Esa codicia de salida nos gusta porque nos recuerda para qué servía la capa en el siglo XIX. Saltó la sorpresa cuando por orden del diestro recibió un picotazo mínimo. En el segundo lo puso muy largo. Tardeó lo indecible, distraído como cada tarde por los capotes, y al final, señal trasera sin taparle la salida. En conjunto, un simulacro:



Toro pronto, con ganas de coger el engaño y soltando su pequeño gañafón al final del viaje. Esto para nosotros es una embestida muy interesante en un toro al cual no había que dejar pensar.

Pero Gómez anduvo siempre premioso, permitiendo que el toro pensase más de la cuenta en lugar de pegar el zapatillazo y echarse encima de él. 



Aceptaremos la atenuante del aire pero no podíamos dejar de pensar en que Ruiz Miguel, Manili o hasta el propio Capea cortaron orejas a toros como este montándose encima de ellos. Es que en casos así cabe la posibilidad de que el toro se acobarde y trague.

Se equivoca entrando en la contraria y pincha porque el toro pierde las manos. Cambia a la natural y deja dos cortas arriba más diez descabellos y dos avisos:



El último era este cárdeno claro, acapachado, caribello, que nos recordó a los toritos de Hernández Pla. Además, tampoco es que tuviese ningún hocico de rata:



De nuevo ordenó el maestro simplemente señalar en las dos entradas. A dos picadores tan duros como Sangüesa y Aguado habría que preguntarles si alguna vez habían saldado sus actuaciones en un mismo festejo con dos picotazos cada uno. De hecho, hemos visto decenas de corridas de Escolar y ayer fue la primera vez en que un diestro se dejó sus dos toros crudos.

Candelas estuvo penoso, se le notó la jindama desde la M-40. En los dos pares hizo esto mismo. Y la vergüenza torera, ¿dónde está? Bah, ande yo caliente...



Ojo porque el animal se rebozaba el hocico por la arena de inicio. Este fue el tercer pase:



Pero enseguida empezó a darse cuenta de que la muleta era una filfa y se dedicó a mirar alternativamente la tela roja y la taleguilla azul. Sólo faltó que se levantase aire para que Buenacara se hiciese el amo del cotarro al oler las precauciones del maestro:



Gómez siguió pegando pases, más confiado sólo cuando el toro ya estaba cansado. Se alargó interminablemente escuchando un aviso pero fue como si oyese llover dado que continuó pegando pases. Esta actitud la ve un torero de hace cincuenta años y no da crédito.

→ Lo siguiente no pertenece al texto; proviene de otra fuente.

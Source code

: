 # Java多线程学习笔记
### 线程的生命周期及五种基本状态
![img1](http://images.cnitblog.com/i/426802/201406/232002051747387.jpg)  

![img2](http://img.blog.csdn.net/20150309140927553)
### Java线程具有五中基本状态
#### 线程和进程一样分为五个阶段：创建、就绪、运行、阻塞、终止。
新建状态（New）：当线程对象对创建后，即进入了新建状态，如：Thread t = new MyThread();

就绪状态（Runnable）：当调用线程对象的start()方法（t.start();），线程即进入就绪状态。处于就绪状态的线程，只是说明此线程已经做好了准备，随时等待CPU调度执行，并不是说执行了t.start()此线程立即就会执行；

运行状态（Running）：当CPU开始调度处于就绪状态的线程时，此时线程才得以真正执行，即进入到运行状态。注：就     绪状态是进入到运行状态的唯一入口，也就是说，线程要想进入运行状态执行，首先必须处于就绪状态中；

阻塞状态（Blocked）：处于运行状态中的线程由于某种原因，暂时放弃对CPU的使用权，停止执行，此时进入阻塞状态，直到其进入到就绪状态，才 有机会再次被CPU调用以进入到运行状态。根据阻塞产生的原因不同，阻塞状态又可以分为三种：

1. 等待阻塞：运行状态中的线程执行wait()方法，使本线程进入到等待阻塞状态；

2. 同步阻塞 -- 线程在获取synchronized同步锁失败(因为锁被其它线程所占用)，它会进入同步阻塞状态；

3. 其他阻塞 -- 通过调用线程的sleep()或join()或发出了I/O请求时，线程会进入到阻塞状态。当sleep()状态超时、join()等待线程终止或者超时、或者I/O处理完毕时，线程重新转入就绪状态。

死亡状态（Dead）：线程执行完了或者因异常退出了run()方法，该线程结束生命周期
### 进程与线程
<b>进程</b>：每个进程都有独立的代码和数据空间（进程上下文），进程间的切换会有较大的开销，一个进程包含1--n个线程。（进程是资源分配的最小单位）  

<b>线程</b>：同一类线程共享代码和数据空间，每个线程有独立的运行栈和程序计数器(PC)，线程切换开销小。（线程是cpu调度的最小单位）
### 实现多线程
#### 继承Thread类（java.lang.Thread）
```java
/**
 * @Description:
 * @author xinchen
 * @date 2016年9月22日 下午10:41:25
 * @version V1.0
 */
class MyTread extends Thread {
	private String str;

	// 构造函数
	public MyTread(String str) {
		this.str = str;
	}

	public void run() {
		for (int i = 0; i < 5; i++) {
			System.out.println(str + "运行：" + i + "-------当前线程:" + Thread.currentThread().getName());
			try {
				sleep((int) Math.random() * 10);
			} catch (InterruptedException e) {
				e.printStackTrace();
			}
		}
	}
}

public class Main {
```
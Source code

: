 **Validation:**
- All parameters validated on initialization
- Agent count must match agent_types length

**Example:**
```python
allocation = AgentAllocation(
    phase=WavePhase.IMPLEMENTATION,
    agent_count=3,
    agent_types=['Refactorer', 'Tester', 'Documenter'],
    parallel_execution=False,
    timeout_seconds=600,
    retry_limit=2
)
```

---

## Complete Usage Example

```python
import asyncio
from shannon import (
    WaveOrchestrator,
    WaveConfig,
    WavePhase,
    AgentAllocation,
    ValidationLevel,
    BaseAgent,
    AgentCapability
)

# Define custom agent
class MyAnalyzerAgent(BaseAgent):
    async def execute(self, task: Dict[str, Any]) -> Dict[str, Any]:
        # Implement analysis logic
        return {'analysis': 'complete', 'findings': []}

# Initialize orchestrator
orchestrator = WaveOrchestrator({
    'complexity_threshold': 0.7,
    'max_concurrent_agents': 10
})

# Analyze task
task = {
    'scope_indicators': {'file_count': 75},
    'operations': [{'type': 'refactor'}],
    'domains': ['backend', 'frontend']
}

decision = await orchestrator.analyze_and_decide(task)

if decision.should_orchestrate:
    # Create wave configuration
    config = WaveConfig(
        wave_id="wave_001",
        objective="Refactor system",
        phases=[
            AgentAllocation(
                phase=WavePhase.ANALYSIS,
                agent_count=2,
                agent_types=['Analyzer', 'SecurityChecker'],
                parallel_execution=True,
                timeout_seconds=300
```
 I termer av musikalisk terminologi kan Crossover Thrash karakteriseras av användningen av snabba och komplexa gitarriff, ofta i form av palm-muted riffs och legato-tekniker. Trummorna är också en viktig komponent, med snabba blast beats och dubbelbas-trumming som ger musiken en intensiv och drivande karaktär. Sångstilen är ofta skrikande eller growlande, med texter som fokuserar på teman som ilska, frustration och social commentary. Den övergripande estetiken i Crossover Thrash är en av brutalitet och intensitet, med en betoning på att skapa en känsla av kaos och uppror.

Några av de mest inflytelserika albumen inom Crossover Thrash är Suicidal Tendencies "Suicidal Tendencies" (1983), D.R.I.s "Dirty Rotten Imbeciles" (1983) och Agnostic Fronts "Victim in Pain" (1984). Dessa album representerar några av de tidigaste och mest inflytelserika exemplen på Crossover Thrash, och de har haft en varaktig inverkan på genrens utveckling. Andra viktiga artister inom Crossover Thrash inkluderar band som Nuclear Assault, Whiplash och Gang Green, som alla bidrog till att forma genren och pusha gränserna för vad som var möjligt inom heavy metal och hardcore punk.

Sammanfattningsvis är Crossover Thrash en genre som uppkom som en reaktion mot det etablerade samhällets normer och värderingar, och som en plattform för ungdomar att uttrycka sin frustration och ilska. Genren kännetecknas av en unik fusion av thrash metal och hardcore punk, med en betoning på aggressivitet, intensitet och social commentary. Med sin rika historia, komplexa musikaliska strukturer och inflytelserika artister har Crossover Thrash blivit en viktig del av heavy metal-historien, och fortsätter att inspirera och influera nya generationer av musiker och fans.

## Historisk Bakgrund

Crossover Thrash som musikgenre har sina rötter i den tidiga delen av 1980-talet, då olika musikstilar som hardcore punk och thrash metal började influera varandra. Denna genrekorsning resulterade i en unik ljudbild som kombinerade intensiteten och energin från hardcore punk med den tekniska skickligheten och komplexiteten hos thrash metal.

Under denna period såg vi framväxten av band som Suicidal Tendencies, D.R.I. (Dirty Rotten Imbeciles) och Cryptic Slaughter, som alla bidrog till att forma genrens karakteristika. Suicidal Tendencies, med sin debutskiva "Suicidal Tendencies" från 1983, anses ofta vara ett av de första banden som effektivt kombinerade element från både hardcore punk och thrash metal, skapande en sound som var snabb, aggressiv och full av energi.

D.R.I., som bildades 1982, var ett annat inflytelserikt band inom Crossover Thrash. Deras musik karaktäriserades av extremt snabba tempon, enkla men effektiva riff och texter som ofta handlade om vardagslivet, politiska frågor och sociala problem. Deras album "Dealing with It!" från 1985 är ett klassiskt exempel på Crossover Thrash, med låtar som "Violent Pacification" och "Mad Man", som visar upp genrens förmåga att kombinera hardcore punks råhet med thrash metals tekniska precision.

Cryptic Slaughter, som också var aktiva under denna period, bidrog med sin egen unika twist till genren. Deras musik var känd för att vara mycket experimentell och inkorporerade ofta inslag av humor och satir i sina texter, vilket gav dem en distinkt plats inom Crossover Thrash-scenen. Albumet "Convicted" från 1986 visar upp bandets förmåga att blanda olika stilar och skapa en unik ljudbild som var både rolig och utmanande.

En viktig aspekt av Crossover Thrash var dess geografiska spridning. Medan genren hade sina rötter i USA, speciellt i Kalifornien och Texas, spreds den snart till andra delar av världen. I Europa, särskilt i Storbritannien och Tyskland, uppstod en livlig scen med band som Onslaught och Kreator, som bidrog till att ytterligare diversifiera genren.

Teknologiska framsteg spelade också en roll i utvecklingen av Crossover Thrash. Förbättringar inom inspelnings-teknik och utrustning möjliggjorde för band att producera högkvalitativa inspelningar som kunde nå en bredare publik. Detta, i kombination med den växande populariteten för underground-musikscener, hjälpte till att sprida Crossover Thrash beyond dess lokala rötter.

Medio sablazo, trasero y atravesado, más dos descabellos rondando el segundo aviso:




¿Qué nos dicen de lo que hemos comentado acerca de esas lidias tan deficientes? Tercero y cuarto, de oreja; segundo y quinto, seguramente también si se los hubiera lidiado más decorosamente. No obstante, de Escolar siempre esperamos más y hay que exigirle como al primero de la clase. Eso no quita que la corrida tuviera muchas cosas que comentar, como han visto. Y es algo de agradecer tras tantas tardes insulsas.

Se habrán fijado en que no hemos hecho ninguna referencia a los comentarios de los paniaguados televisivos ni al sonido ambiente. Es porque decidimos ver la retransmisión sin volumen. La verdad es que fue un descanso.

Saludos cordiales desde Tarragona. Rafa.